The present invention is provided with a weight sensor for detecting the weight of the food placed on the pedestal on which the cooked material of the heating cooking chamber is placed, and outputting a signal of the level according to the weight, as is clear from the above description, and detecting at the weight sensor. In order to control the heating operation based on the signal, a fire for storing the above-described level of the detection signal from the weight sensor as reference data without placing the food on the base on which the above-mentioned object is placed. It is characterized by having a volatile memory, so that the reference value can be stored as a process by a microcomputer, and thus, unlike the variable resistor of the conventional reference value generating circuit, so-called zero point adjustment that does not require analog fine adjustment. Can be easily performed in a short time.

In this case, if a device for reading and writing the level of the detection signal from the above-described weight sensor and writing to the above-described nonvolatile memory is provided, the zero point can be adjusted while the product is assembled or during manufacture. It can contribute to the improvement of sex.

Claims (6)

The heating cooking chamber 12, a pedestal 18 on which to place the cooked goods installed in the heating cooking chamber, and the weight of the food placed on the pedestal on which the cooked food is placed are detected through the pedestal, and the level is determined according to the weight. In a heating cooker having a weight sensor 28 for outputting a detection signal of the control unit and a control unit 26 for controlling heating cooking based on the detection signal, the food is placed on a pedestal 18 on which the above-mentioned cooking object is placed. And a nonvolatile memory (34, 38) for storing, as reference data, the level of the detection signal from the above-described weight sensor in the state of not being placed thereon. The writing apparatus (26a, 41, 42) according to claim 1, wherein the above-described control unit reads and writes the level of the detection signal from the above-described weight sensor 28, and writes it to the aforementioned nonvolatile memories 34,38. Heating cooker characterized in that it is provided with. The nonvolatile memory (38) according to any one of the preceding claims, wherein the nonvolatile memory (38) is provided on a substrate, and the substrate is integrally installed with the substrate (40) on which the aforementioned weight sensor (28) is disposed. Heat cooker characterized in that.
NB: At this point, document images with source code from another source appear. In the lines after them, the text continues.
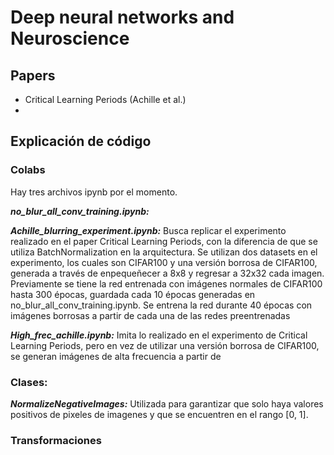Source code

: # Deep neural networks and Neuroscience

## Papers

- Critical Learning Periods (Achille et al.)
-

## Explicación de código

### Colabs
Hay tres archivos ipynb por el momento.

***no_blur_all_conv_training.ipynb:***

***Achille_blurring_experiment.ipynb:*** Busca replicar el experimento realizado en el paper Critical Learning Periods, con la diferencia de que se utiliza BatchNormalization en la arquitectura. Se utilizan dos datasets en el experimento, los cuales son CIFAR100 y una versión borrosa de CIFAR100, generada a través de enpequeñecer a 8x8 y regresar a 32x32 cada imagen. Previamente se tiene la red entrenada con imágenes normales de CIFAR100 hasta 300 épocas, guardada cada 10 épocas generadas en no_blur_all_conv_training.ipynb. Se entrena la red durante 40 épocas con imágenes borrosas a partir de cada una de las redes preentrenadas

***High_frec_achille.ipynb:*** Imita lo realizado en el experimento de Critical Learning Periods, pero en vez de utilizar una versión borrosa de CIFAR100, se generan imágenes de alta frecuencia a partir de 

### Clases:
***NormalizeNegativeImages:***
    Utilizada para garantizar que solo haya valores positivos de pixeles de imagenes y que se encuentren en el rango [0, 1].

### Transformaciones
In the zero calibration method of a heating cooker for detecting the weight of the cooked food placed on the base on which the cooking objects placed in the heating cooking chamber are placed, and determining the weight of the food by using the weight sensor. and the step (S2) is written by reading a detection signal Fout of the level according to the weight, the zero point correction method of the heating cooker, characterized in that a step (S ₄₎ for storing the level of the detection signal Fout as a reference data Fo . 5. The zero point correction method according to claim 4, wherein the above-mentioned storing step (S4) has a step (S7) of writing the reference data Fo in the nonvolatile memory. 5. The zero point correction method according to claim 4, further comprising a step (S5) of performing the step of reading and writing the above-described detection signal Fout and then displaying the reference data Fo.